Os experimnetos foram conduzidos no Laboratório de Genética do Instituto de
Genética e Bioquímica da Universidade Federal de Uberlândia.
5.1.1. CLUBE CAÇA E PESCA ITORORÓ DE UBERLÂNDIA – MG
O material biológico foi coletado em áreas preservadas da Reserva Ecológica
do Clube Caça e Pesca Itororó, localizada em Uberlândia, MG (18º55’23” S e
48º17’19” W). A reserva está situada a oeste do município, distando 10 km do centro
da cidade. Nessa reserva o tipo fisionômico dominante é o Cerrado (sentido restrito)
(Fuzeto et al., 2001).
O clima da região apresenta duas estações bem definidas: seca e úmida,
podendo apresentar tanto temperaturas acima de 35ºC como geadas esporádicas no
inverno. A precipitação anual e as médias diárias de temperatura oscilam em torno
de 1550 mm e 22ºC, respectivamente (Rosa et al., 1991).
As coletas foram realizadas nas primeiras quinzenas dos meses de março e
novembro de 2004.
5.1.2. PARQUE ESTADUAL DA SERRA DE CALDAS NOVAS - GO
As plantas foram, também, coletadas no Parque Estadual da Serra de Caldas
Novas (PESCAN), localizado entre os municípios de Caldas Novas e Rio Quente, no
sudeste do Estado de Goiás, a 180 km da capital, Goiânia (Andrade & Sarmento,
s.d.). As coletas ocorreram no dia 28 de novembro de 2004.
97
5.2.
EXTRAÇÃO DE DNA DA FOLHA DO CAJUÍ
Nos experimentos foram utilizados “bulks” de DNA de 15 indivíduos de folha
coriácea e de 5 indivíduos de folha pilosa.

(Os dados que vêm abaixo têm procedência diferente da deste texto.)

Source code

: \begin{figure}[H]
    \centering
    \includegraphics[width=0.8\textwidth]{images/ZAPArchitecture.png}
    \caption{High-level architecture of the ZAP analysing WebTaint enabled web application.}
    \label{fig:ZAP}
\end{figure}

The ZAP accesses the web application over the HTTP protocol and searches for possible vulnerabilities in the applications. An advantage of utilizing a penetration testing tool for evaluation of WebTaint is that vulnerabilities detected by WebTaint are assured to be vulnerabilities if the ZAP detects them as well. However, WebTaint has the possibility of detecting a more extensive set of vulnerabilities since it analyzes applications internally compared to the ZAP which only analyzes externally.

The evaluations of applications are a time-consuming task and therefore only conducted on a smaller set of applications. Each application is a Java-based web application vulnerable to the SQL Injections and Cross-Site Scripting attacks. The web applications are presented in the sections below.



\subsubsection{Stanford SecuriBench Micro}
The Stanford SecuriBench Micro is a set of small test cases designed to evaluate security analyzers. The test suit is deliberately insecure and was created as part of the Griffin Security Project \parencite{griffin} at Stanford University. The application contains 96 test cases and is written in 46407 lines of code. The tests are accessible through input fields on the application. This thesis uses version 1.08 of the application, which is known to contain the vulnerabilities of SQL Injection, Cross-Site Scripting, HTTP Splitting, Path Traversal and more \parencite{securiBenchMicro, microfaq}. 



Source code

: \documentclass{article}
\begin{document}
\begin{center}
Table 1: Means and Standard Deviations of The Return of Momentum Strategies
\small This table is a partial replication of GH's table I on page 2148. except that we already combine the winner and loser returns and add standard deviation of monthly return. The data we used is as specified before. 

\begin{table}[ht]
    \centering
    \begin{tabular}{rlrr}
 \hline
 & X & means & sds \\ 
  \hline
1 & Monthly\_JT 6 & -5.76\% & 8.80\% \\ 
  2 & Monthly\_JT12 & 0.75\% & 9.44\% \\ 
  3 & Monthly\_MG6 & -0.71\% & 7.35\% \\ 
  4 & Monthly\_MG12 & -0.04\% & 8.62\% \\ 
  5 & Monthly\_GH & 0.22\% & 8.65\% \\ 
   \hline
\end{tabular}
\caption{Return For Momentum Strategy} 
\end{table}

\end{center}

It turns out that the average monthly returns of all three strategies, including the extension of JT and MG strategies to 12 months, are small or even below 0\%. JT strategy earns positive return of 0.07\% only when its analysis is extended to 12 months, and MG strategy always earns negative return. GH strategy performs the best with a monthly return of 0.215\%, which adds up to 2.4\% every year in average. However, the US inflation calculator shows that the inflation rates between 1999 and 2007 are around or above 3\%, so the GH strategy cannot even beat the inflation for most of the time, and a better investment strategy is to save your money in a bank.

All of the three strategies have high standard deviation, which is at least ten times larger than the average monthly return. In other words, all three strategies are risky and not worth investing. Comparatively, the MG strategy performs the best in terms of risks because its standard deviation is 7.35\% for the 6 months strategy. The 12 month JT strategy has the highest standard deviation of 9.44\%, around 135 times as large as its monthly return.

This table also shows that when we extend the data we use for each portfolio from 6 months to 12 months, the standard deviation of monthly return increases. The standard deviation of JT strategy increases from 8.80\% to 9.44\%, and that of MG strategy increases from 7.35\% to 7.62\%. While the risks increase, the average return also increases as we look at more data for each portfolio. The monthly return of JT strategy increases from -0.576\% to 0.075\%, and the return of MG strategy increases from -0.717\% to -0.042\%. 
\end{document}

A extração foi processada de acordo com Doyle & Doyle (1987). Setecentos e
cinqüenta miligramas (750 mg) de folha fresca de Anacardium humile foram
colocadas em cadinho e maceradas em nitrogênio líquido. Em seguida, adicionou-se
2 mL de tampão de extração (PVP 2%, CTAB 2%, NaCl 1,4M, Tris HCl 100 Mm pH
8,0, EDTA 20 Mm, β- mercaptoetanol 3 µL). Cada amostra foi colocada em microtubo
de 2,0 mL e incubada por 1 hora a 65ºC. Centrifugou-se por 10 minutos à 10.000
rpm. O sobrenadante foi transferido para outro microtubo, ao qual foram
acrescentados 10 µl de Rnase (10 mg/mL) incubando-se por meia hora a 37 ºC.
Posteriormente, o volume do tubo foi completado com clorofórmio: álcool isoamílico
(24:1) e centrifugado por 10 minutos à 10.000 rpm. O sobrenadante foi coletado e
transferido para microtubo completando o volume com clorofórmio: álcool isoamílico
(24:1) e, novamente, centrifugado por 10 minutos à 10.000 rpm. A fase aquosa foi
transferida para outro microtubo. O volume foi completado com isopropanol gelado e
a amostra mantida à 20ºC overnight. Centrifugação por 15 minutos à 5.000 rpm,
descartando o isopropanol e acrescentando etanol 70%. Centrifugou-se, novamente,
por 2 minutos a 3.500 rpm. O etanol foi retirado e o material secou em estufa a 37ºC.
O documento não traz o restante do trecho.